Every entry gets copied exactly. No images go into the copy.
START Data supplied
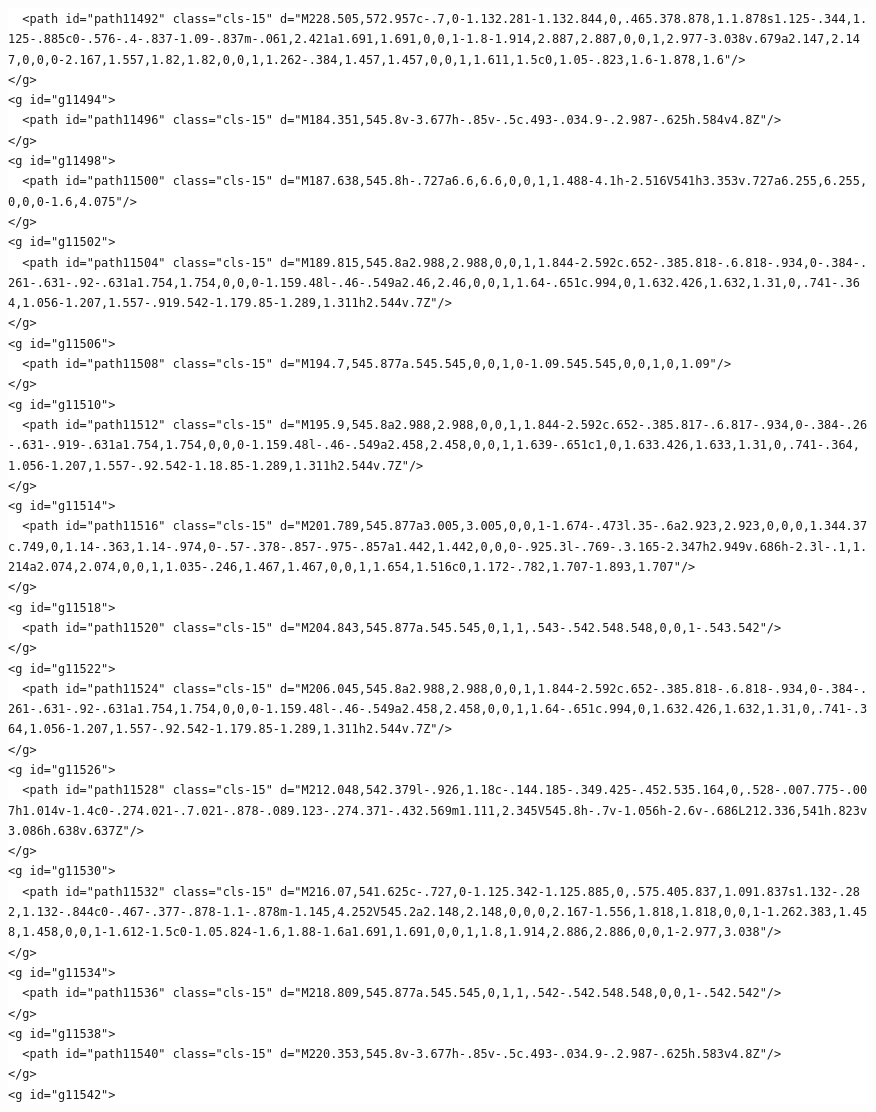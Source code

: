       <path id="path11492" class="cls-15" d="M228.505,572.957c-.7,0-1.132.281-1.132.844,0,.465.378.878,1.1.878s1.125-.344,1.125-.885c0-.576-.4-.837-1.09-.837m-.061,2.421a1.691,1.691,0,0,1-1.8-1.914,2.887,2.887,0,0,1,2.977-3.038v.679a2.147,2.147,0,0,0-2.167,1.557,1.82,1.82,0,0,1,1.262-.384,1.457,1.457,0,0,1,1.611,1.5c0,1.05-.823,1.6-1.878,1.6"/>
    </g>
    <g id="g11494">
      <path id="path11496" class="cls-15" d="M184.351,545.8v-3.677h-.85v-.5c.493-.034.9-.2.987-.625h.584v4.8Z"/>
    </g>
    <g id="g11498">
      <path id="path11500" class="cls-15" d="M187.638,545.8h-.727a6.6,6.6,0,0,1,1.488-4.1h-2.516V541h3.353v.727a6.255,6.255,0,0,0-1.6,4.075"/>
    </g>
    <g id="g11502">
      <path id="path11504" class="cls-15" d="M189.815,545.8a2.988,2.988,0,0,1,1.844-2.592c.652-.385.818-.6.818-.934,0-.384-.261-.631-.92-.631a1.754,1.754,0,0,0-1.159.48l-.46-.549a2.46,2.46,0,0,1,1.64-.651c.994,0,1.632.426,1.632,1.31,0,.741-.364,1.056-1.207,1.557-.919.542-1.179.85-1.289,1.311h2.544v.7Z"/>
    </g>
    <g id="g11506">
      <path id="path11508" class="cls-15" d="M194.7,545.877a.545.545,0,0,1,0-1.09.545.545,0,0,1,0,1.09"/>
    </g>
    <g id="g11510">
      <path id="path11512" class="cls-15" d="M195.9,545.8a2.988,2.988,0,0,1,1.844-2.592c.652-.385.817-.6.817-.934,0-.384-.26-.631-.919-.631a1.754,1.754,0,0,0-1.159.48l-.46-.549a2.458,2.458,0,0,1,1.639-.651c1,0,1.633.426,1.633,1.31,0,.741-.364,1.056-1.207,1.557-.92.542-1.18.85-1.289,1.311h2.544v.7Z"/>
    </g>
    <g id="g11514">
      <path id="path11516" class="cls-15" d="M201.789,545.877a3.005,3.005,0,0,1-1.674-.473l.35-.6a2.923,2.923,0,0,0,1.344.37c.749,0,1.14-.363,1.14-.974,0-.57-.378-.857-.975-.857a1.442,1.442,0,0,0-.925.3l-.769-.3.165-2.347h2.949v.686h-2.3l-.1,1.214a2.074,2.074,0,0,1,1.035-.246,1.467,1.467,0,0,1,1.654,1.516c0,1.172-.782,1.707-1.893,1.707"/>
    </g>
    <g id="g11518">
      <path id="path11520" class="cls-15" d="M204.843,545.877a.545.545,0,1,1,.543-.542.548.548,0,0,1-.543.542"/>
    </g>
    <g id="g11522">
      <path id="path11524" class="cls-15" d="M206.045,545.8a2.988,2.988,0,0,1,1.844-2.592c.652-.385.818-.6.818-.934,0-.384-.261-.631-.92-.631a1.754,1.754,0,0,0-1.159.48l-.46-.549a2.458,2.458,0,0,1,1.64-.651c.994,0,1.632.426,1.632,1.31,0,.741-.364,1.056-1.207,1.557-.92.542-1.179.85-1.289,1.311h2.544v.7Z"/>
    </g>
    <g id="g11526">
      <path id="path11528" class="cls-15" d="M212.048,542.379l-.926,1.18c-.144.185-.349.425-.452.535.164,0,.528-.007.775-.007h1.014v-1.4c0-.274.021-.7.021-.878-.089.123-.274.371-.432.569m1.111,2.345V545.8h-.7v-1.056h-2.6v-.686L212.336,541h.823v3.086h.638v.637Z"/>
    </g>
    <g id="g11530">
      <path id="path11532" class="cls-15" d="M216.07,541.625c-.727,0-1.125.342-1.125.885,0,.575.405.837,1.091.837s1.132-.282,1.132-.844c0-.467-.377-.878-1.1-.878m-1.145,4.252V545.2a2.148,2.148,0,0,0,2.167-1.556,1.818,1.818,0,0,1-1.262.383,1.458,1.458,0,0,1-1.612-1.5c0-1.05.824-1.6,1.88-1.6a1.691,1.691,0,0,1,1.8,1.914,2.886,2.886,0,0,1-2.977,3.038"/>
    </g>
    <g id="g11534">
      <path id="path11536" class="cls-15" d="M218.809,545.877a.545.545,0,1,1,.542-.542.548.548,0,0,1-.542.542"/>
    </g>
    <g id="g11538">
      <path id="path11540" class="cls-15" d="M220.353,545.8v-3.677h-.85v-.5c.493-.034.9-.2.987-.625h.583v4.8Z"/>
    </g>
    <g id="g11542">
END Data supplied
Written answer =
Source code

:       <path id="path11492" class="cls-15" d="M228.505,572.957c-.7,0-1.132.281-1.132.844,0,.465.378.878,1.1.878s1.125-.344,1.125-.885c0-.576-.4-.837-1.09-.837m-.061,2.421a1.691,1.691,0,0,1-1.8-1.914,2.887,2.887,0,0,1,2.977-3.038v.679a2.147,2.147,0,0,0-2.167,1.557,1.82,1.82,0,0,1,1.262-.384,1.457,1.457,0,0,1,1.611,1.5c0,1.05-.823,1.6-1.878,1.6"/>
    </g>
    <g id="g11494">
      <path id="path11496" class="cls-15" d="M184.351,545.8v-3.677h-.85v-.5c.493-.034.9-.2.987-.625h.584v4.8Z"/>
    </g>
    <g id="g11498">
      <path id="path11500" class="cls-15" d="M187.638,545.8h-.727a6.6,6.6,0,0,1,1.488-4.1h-2.516V541h3.353v.727a6.255,6.255,0,0,0-1.6,4.075"/>
    </g>
    <g id="g11502">
      <path id="path11504" class="cls-15" d="M189.815,545.8a2.988,2.988,0,0,1,1.844-2.592c.652-.385.818-.6.818-.934,0-.384-.261-.631-.92-.631a1.754,1.754,0,0,0-1.159.48l-.46-.549a2.46,2.46,0,0,1,1.64-.651c.994,0,1.632.426,1.632,1.31,0,.741-.364,1.056-1.207,1.557-.919.542-1.179.85-1.289,1.311h2.544v.7Z"/>
    </g>
    <g id="g11506">
      <path id="path11508" class="cls-15" d="M194.7,545.877a.545.545,0,0,1,0-1.09.545.545,0,0,1,0,1.09"/>
    </g>
    <g id="g11510">
      <path id="path11512" class="cls-15" d="M195.9,545.8a2.988,2.988,0,0,1,1.844-2.592c.652-.385.817-.6.817-.934,0-.384-.26-.631-.919-.631a1.754,1.754,0,0,0-1.159.48l-.46-.549a2.458,2.458,0,0,1,1.639-.651c1,0,1.633.426,1.633,1.31,0,.741-.364,1.056-1.207,1.557-.92.542-1.18.85-1.289,1.311h2.544v.7Z"/>
    </g>
    <g id="g11514">
      <path id="path11516" class="cls-15" d="M201.789,545.877a3.005,3.005,0,0,1-1.674-.473l.35-.6a2.923,2.923,0,0,0,1.344.37c.749,0,1.14-.363,1.14-.974,0-.57-.378-.857-.975-.857a1.442,1.442,0,0,0-.925.3l-.769-.3.165-2.347h2.949v.686h-2.3l-.1,1.214a2.074,2.074,0,0,1,1.035-.246,1.467,1.467,0,0,1,1.654,1.516c0,1.172-.782,1.707-1.893,1.707"/>
    </g>
    <g id="g11518">
      <path id="path11520" class="cls-15" d="M204.843,545.877a.545.545,0,1,1,.543-.542.548.548,0,0,1-.543.542"/>
    </g>
    <g id="g11522">
      <path id="path11524" class="cls-15" d="M206.045,545.8a2.988,2.988,0,0,1,1.844-2.592c.652-.385.818-.6.818-.934,0-.384-.261-.631-.92-.631a1.754,1.754,0,0,0-1.159.48l-.46-.549a2.458,2.458,0,0,1,1.64-.651c.994,0,1.632.426,1.632,1.31,0,.741-.364,1.056-1.207,1.557-.92.542-1.179.85-1.289,1.311h2.544v.7Z"/>
    </g>
    <g id="g11526">
      <path id="path11528" class="cls-15" d="M212.048,542.379l-.926,1.18c-.144.185-.349.425-.452.535.164,0,.528-.007.775-.007h1.014v-1.4c0-.274.021-.7.021-.878-.089.123-.274.371-.432.569m1.111,2.345V545.8h-.7v-1.056h-2.6v-.686L212.336,541h.823v3.086h.638v.637Z"/>
    </g>
    <g id="g11530">
      <path id="path11532" class="cls-15" d="M216.07,541.625c-.727,0-1.125.342-1.125.885,0,.575.405.837,1.091.837s1.132-.282,1.132-.844c0-.467-.377-.878-1.1-.878m-1.145,4.252V545.2a2.148,2.148,0,0,0,2.167-1.556,1.818,1.818,0,0,1-1.262.383,1.458,1.458,0,0,1-1.612-1.5c0-1.05.824-1.6,1.88-1.6a1.691,1.691,0,0,1,1.8,1.914,2.886,2.886,0,0,1-2.977,3.038"/>
    </g>
    <g id="g11534">
      <path id="path11536" class="cls-15" d="M218.809,545.877a.545.545,0,1,1,.542-.542.548.548,0,0,1-.542.542"/>
    </g>
    <g id="g11538">
      <path id="path11540" class="cls-15" d="M220.353,545.8v-3.677h-.85v-.5c.493-.034.9-.2.987-.625h.583v4.8Z"/>
    </g>
    <g id="g11542">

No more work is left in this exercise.